The number needed is how many lines of the data hold the string "auto". Give that number and nothing more.

********************

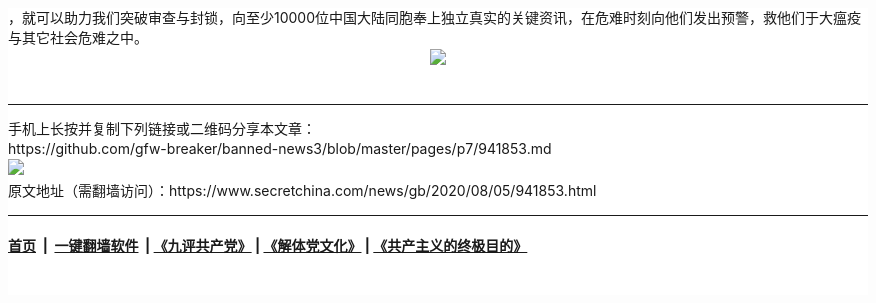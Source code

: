   </span>
  ，就可以助力我们突破审查与封锁，向至少10000位中国大陆同胞奉上独立真实的关键资讯，在危难时刻向他们发出预警，救他们于大瘟疫与其它社会危难之中。
  <center>
   <span href="https://account.secretchina.com/planshopcart.php?pid=2020plana&amp;carf=add&amp;code=b5">
    <img src="/kzgd/ad/join_membership_728x90.jpg" width="100%"/>
   </span>
  </center>
  <center>
   <div style="max-width: 632px;height:180px; display: none; text-align: center; margin: 0 auto; overflow: hidden;overflow-x: hidden;">
    <div id="taboola-midarticle-thumbnails" style="max-width: 632px;height:180px;overflow: hidden;overflow-x: hidden;">
    </div>
   </div>
   <div>
    <center>
     <div id="div-gpt-ad-1589559869784-0">
     </div>
    </center>
   </div>
  </center>
  <center>
   <div>
    <div id="txt-mid2-t22-2017" style="display: block;margin-top:8px;max-height: 351px;  overflow: hidden;">
     <div id="SC-21xx">
     </div>
     <ins class="adsbygoogle" data-ad-client="ca-pub-1276641434651360" data-ad-format="auto" data-ad-slot="4301710469" data-full-width-responsive="true" style="display:block">
     </ins>
    </div>
   </div>
  </center>
  <div style="padding-top:12px;">
  </div>
 </p>
</div>

<hr/>
手机上长按并复制下列链接或二维码分享本文章：<br/>
https://github.com/gfw-breaker/banned-news3/blob/master/pages/p7/941853.md <br/>
<a href='https://github.com/gfw-breaker/banned-news3/blob/master/pages/p7/941853.md'><img src='https://github.com/gfw-breaker/banned-news3/blob/master/pages/p7/941853.md.png'/></a> <br/>
原文地址（需翻墙访问）：https://www.secretchina.com/news/gb/2020/08/05/941853.html


------------------------
#### [首页](https://github.com/gfw-breaker/banned-news3/blob/master/README.md) &nbsp;|&nbsp; [一键翻墙软件](https://github.com/gfw-breaker/nogfw/blob/master/README.md) &nbsp;| [《九评共产党》](https://github.com/gfw-breaker/9ping.md/blob/master/README.md#九评之一评共产党是什么) | [《解体党文化》](https://github.com/gfw-breaker/jtdwh.md/blob/master/README.md) | [《共产主义的终极目的》](https://github.com/gfw-breaker/gczydzjmd.md/blob/master/README.md)


<img src='http://gfw-breaker.win/banned-news3/pages/p7/941853.md' width='0px' height='0px'/>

********************

▶ Answer space
2